WHAT TO WORK ON ::
Where a line of the material includes the string "from", copy that line.

- Opening Delimiter -

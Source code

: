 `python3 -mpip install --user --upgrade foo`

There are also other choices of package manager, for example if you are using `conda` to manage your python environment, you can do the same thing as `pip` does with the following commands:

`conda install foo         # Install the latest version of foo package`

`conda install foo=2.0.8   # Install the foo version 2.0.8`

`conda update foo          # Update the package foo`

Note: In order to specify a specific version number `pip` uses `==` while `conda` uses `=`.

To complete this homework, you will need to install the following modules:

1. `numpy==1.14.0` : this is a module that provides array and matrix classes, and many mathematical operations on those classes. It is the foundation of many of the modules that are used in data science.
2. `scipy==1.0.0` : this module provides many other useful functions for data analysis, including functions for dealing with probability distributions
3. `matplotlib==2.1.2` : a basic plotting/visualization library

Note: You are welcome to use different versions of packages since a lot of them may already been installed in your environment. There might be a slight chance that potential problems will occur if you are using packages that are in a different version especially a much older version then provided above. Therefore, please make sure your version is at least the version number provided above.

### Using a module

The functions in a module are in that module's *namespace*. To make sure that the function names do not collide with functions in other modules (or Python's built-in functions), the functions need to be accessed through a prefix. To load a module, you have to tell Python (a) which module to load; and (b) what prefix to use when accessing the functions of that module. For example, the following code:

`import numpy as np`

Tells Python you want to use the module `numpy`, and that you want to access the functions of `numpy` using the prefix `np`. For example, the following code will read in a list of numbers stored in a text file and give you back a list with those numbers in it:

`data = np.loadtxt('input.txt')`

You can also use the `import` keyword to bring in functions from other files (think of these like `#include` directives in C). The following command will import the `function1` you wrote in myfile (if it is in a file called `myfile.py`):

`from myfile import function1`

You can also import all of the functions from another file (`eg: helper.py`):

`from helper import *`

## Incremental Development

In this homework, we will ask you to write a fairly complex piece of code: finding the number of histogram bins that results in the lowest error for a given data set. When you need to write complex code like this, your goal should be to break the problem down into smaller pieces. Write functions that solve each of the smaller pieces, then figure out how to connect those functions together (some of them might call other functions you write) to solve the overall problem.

- Closing Delimiter -

OUTPUT FOR THIS TASK ::
You can also use the `import` keyword to bring in functions from other files (think of these like `#include` directives in C). The following command will import the `function1` you wrote in myfile (if it is in a file called `myfile.py`):
`from myfile import function1`
You can also import all of the functions from another file (`eg: helper.py`):
`from helper import *`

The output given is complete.